Top of MATERIAL PROVIDED

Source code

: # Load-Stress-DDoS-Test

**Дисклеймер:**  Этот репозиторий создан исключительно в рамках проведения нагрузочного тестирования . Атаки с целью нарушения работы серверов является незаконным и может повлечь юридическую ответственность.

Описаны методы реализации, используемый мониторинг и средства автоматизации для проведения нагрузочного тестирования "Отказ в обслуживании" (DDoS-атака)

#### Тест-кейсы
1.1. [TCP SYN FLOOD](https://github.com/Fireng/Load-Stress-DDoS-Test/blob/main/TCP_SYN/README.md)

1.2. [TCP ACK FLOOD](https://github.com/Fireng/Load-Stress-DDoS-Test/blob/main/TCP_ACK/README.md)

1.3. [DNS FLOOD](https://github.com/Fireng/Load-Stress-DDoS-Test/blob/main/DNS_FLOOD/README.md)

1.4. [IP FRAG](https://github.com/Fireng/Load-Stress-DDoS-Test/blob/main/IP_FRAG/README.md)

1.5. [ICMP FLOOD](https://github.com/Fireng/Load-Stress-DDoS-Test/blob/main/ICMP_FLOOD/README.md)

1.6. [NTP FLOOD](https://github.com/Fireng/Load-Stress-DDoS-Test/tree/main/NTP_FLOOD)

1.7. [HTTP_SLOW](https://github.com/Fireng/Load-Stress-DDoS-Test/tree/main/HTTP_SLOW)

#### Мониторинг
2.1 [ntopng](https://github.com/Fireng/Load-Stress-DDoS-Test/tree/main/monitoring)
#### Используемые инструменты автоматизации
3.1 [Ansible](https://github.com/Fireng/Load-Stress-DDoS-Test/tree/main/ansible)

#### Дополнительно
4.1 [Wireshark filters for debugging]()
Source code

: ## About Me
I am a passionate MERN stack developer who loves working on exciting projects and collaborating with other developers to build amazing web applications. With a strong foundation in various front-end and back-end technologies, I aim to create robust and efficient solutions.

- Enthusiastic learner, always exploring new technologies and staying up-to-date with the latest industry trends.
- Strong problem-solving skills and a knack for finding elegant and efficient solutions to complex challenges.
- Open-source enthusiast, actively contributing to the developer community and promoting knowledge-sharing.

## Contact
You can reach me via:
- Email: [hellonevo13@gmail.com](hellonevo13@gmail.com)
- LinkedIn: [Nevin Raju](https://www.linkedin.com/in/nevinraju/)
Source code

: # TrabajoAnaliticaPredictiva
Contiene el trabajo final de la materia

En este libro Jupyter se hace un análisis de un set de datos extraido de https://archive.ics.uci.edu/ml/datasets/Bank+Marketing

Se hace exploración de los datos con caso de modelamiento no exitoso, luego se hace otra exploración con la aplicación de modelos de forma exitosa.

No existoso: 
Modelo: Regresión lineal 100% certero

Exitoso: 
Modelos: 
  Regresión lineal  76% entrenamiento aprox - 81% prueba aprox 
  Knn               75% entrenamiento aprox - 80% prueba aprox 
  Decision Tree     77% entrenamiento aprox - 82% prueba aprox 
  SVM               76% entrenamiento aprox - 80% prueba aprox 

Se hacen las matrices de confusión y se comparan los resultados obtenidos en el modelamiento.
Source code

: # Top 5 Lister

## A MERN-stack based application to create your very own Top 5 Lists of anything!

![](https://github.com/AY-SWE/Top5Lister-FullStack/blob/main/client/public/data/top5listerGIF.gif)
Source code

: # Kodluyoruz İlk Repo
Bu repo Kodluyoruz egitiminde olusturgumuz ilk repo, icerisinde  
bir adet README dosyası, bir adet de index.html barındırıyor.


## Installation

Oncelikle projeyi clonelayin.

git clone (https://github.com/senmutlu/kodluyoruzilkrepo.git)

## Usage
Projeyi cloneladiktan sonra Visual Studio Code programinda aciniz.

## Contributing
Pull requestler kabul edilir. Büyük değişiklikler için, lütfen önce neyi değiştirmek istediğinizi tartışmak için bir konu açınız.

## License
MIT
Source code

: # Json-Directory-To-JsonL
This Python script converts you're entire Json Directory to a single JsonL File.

Bottom of MATERIAL PROVIDED

_EXERCISE REQUIREMENTS_
Work through the entries above and report the number of lines that include "тестирования", with nothing else.

_ANSWER SPACE_
2